→ **What you need to do**: Write out, word for word, every line from the one containing "- [.NET enabled" through the last line of the records below, both ends included.

→ **Record extracts**:

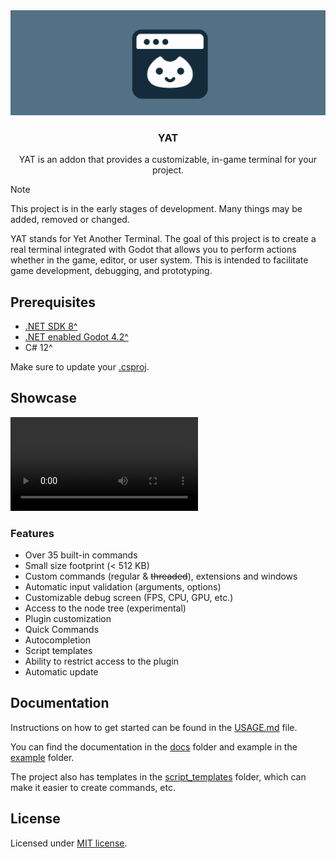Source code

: <div align="center">
 <img src="./docs/assets/yat_icon_baner.png" />
 <h3>YAT</h1>
 <p>YAT is an addon that provides a customizable, in-game terminal for your project.</p>
</div>

> [!NOTE]
> This project is in the early stages of development. Many things may be added,
> removed or changed.

YAT stands for Yet Another Terminal. The goal of this project is to create a
real terminal integrated with Godot that allows you to perform actions whether
in the game, editor, or user system. This is intended to facilitate game
development, debugging, and prototyping.

## Prerequisites

- [.NET SDK 8^](https://dotnet.microsoft.com/en-us/download)
- [.NET enabled Godot 4.2^](https://godotengine.org/download)
- C# 12^

Make sure to update your [.csproj](./docs/USAGE.md).

## Showcase

<video src="https://github.com/MASSHUU12/godot-yat/assets/61974579/fff0af36-ef62-4e1d-b3c7-ff680f30c100" controls title="YAT showcase video"></video>

### Features

- Over 35 built-in commands
- Small size footprint (< 512 KB)
- Custom commands (regular & ~~threaded~~), extensions and windows
- Automatic input validation (arguments, options)
- Customizable debug screen (FPS, CPU, GPU, etc.)
- Access to the node tree (experimental)
- Plugin customization
- Quick Commands
- Autocompletion
- Script templates
- Ability to restrict access to the plugin
- Automatic update

## Documentation

Instructions on how to get started can be found in the
[USAGE.md](./docs/USAGE.md) file.

You can find the documentation in the [docs](./docs/) folder
and example in the [example](../../example/) folder.

The project also has templates in the
[script_templates](../../script_templates/) folder, which can make it easier to
create commands, etc.

## License

Licensed under [MIT license](./LICENSE).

→ **Answer to this problem**:
- [.NET enabled Godot 4.2^](https://godotengine.org/download)
- C# 12^

Make sure to update your [.csproj](./docs/USAGE.md).

## Showcase

<video src="https://github.com/MASSHUU12/godot-yat/assets/61974579/fff0af36-ef62-4e1d-b3c7-ff680f30c100" controls title="YAT showcase video"></video>

### Features

- Over 35 built-in commands
- Small size footprint (< 512 KB)
- Custom commands (regular & ~~threaded~~), extensions and windows
- Automatic input validation (arguments, options)
- Customizable debug screen (FPS, CPU, GPU, etc.)
- Access to the node tree (experimental)
- Plugin customization
- Quick Commands
- Autocompletion
- Script templates
- Ability to restrict access to the plugin
- Automatic update

## Documentation

Instructions on how to get started can be found in the
[USAGE.md](./docs/USAGE.md) file.

You can find the documentation in the [docs](./docs/) folder
and example in the [example](../../example/) folder.

The project also has templates in the
[script_templates](../../script_templates/) folder, which can make it easier to
create commands, etc.

## License

Licensed under [MIT license](./LICENSE).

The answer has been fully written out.